Before anything else, drop the pictures; then return exactly the lines from the top of the listing through the line with "the bit set. |".

═══ Working data

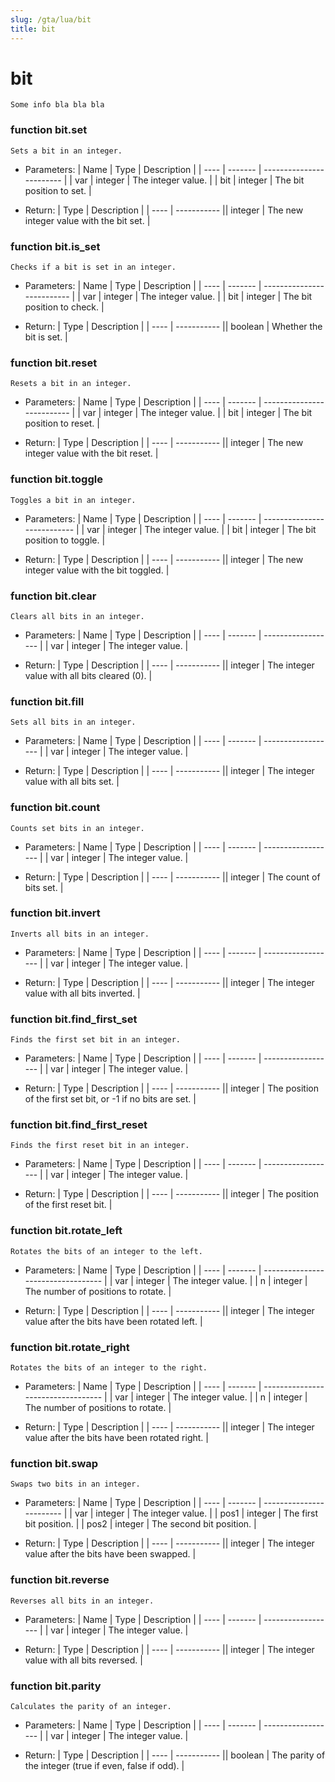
 ```yaml
---
slug: /gta/lua/bit
title: bit
---
```

# bit

```ebnf
Some info bla bla bla
```
### function bit.set
`Sets a bit in an integer.`
- Parameters:
| Name | Type    | Description              |
| ---- | ------- | ------------------------ |
| var  | integer | The integer value.       |
| bit  | integer | The bit position to set. |

- Return:
| Type | Description |
| ---- | ----------- || integer | The new integer value with the bit set. |

### function bit.is_set
`Checks if a bit is set in an integer.`
- Parameters:
| Name | Type    | Description                |
| ---- | ------- | -------------------------- |
| var  | integer | The integer value.         |
| bit  | integer | The bit position to check. |

- Return:
| Type | Description |
| ---- | ----------- || boolean | Whether the bit is set. |

### function bit.reset
`Resets a bit in an integer.`
- Parameters:
| Name | Type    | Description                |
| ---- | ------- | -------------------------- |
| var  | integer | The integer value.         |
| bit  | integer | The bit position to reset. |

- Return:
| Type | Description |
| ---- | ----------- || integer | The new integer value with the bit reset. |

### function bit.toggle
`Toggles a bit in an integer.`
- Parameters:
| Name | Type    | Description                 |
| ---- | ------- | --------------------------- |
| var  | integer | The integer value.          |
| bit  | integer | The bit position to toggle. |

- Return:
| Type | Description |
| ---- | ----------- || integer | The new integer value with the bit toggled. |

### function bit.clear
`Clears all bits in an integer.`
- Parameters:
| Name | Type    | Description        |
| ---- | ------- | ------------------ |
| var  | integer | The integer value. |

- Return:
| Type | Description |
| ---- | ----------- || integer | The integer value with all bits cleared (0). |

### function bit.fill
`Sets all bits in an integer.`
- Parameters:
| Name | Type    | Description        |
| ---- | ------- | ------------------ |
| var  | integer | The integer value. |

- Return:
| Type | Description |
| ---- | ----------- || integer | The integer value with all bits set. |

### function bit.count
`Counts set bits in an integer.`
- Parameters:
| Name | Type    | Description        |
| ---- | ------- | ------------------ |
| var  | integer | The integer value. |

- Return:
| Type | Description |
| ---- | ----------- || integer | The count of bits set. |

### function bit.invert
`Inverts all bits in an integer.`
- Parameters:
| Name | Type    | Description        |
| ---- | ------- | ------------------ |
| var  | integer | The integer value. |

- Return:
| Type | Description |
| ---- | ----------- || integer | The integer value with all bits inverted. |

### function bit.find_first_set
`Finds the first set bit in an integer.`
- Parameters:
| Name | Type    | Description        |
| ---- | ------- | ------------------ |
| var  | integer | The integer value. |

- Return:
| Type | Description |
| ---- | ----------- || integer | The position of the first set bit, or -1 if no bits are set. |

### function bit.find_first_reset
`Finds the first reset bit in an integer.`
- Parameters:
| Name | Type    | Description        |
| ---- | ------- | ------------------ |
| var  | integer | The integer value. |

- Return:
| Type | Description |
| ---- | ----------- || integer | The position of the first reset bit. |

### function bit.rotate_left
`Rotates the bits of an integer to the left.`
- Parameters:
| Name | Type    | Description                        |
| ---- | ------- | ---------------------------------- |
| var  | integer | The integer value.                 |
| n    | integer | The number of positions to rotate. |

- Return:
| Type | Description |
| ---- | ----------- || integer | The integer value after the bits have been rotated left. |

### function bit.rotate_right
`Rotates the bits of an integer to the right.`
- Parameters:
| Name | Type    | Description                        |
| ---- | ------- | ---------------------------------- |
| var  | integer | The integer value.                 |
| n    | integer | The number of positions to rotate. |

- Return:
| Type | Description |
| ---- | ----------- || integer | The integer value after the bits have been rotated right. |

### function bit.swap
`Swaps two bits in an integer.`
- Parameters:
| Name | Type    | Description              |
| ---- | ------- | ------------------------ |
| var  | integer | The integer value.       |
| pos1 | integer | The first bit position.  |
| pos2 | integer | The second bit position. |

- Return:
| Type | Description |
| ---- | ----------- || integer | The integer value after the bits have been swapped. |

### function bit.reverse
`Reverses all bits in an integer.`
- Parameters:
| Name | Type    | Description        |
| ---- | ------- | ------------------ |
| var  | integer | The integer value. |

- Return:
| Type | Description |
| ---- | ----------- || integer | The integer value with all bits reversed. |

### function bit.parity
`Calculates the parity of an integer.`
- Parameters:
| Name | Type    | Description        |
| ---- | ------- | ------------------ |
| var  | integer | The integer value. |

- Return:
| Type | Description |
| ---- | ----------- || boolean | The parity of the integer (true if even, false if odd). |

══════

Solution to the problem —
 ```yaml
---
slug: /gta/lua/bit
title: bit
---
```

# bit

```ebnf
Some info bla bla bla
```
### function bit.set
`Sets a bit in an integer.`
- Parameters:
| Name | Type    | Description              |
| ---- | ------- | ------------------------ |
| var  | integer | The integer value.       |
| bit  | integer | The bit position to set. |

- Return:
| Type | Description |
| ---- | ----------- || integer | The new integer value with the bit set. |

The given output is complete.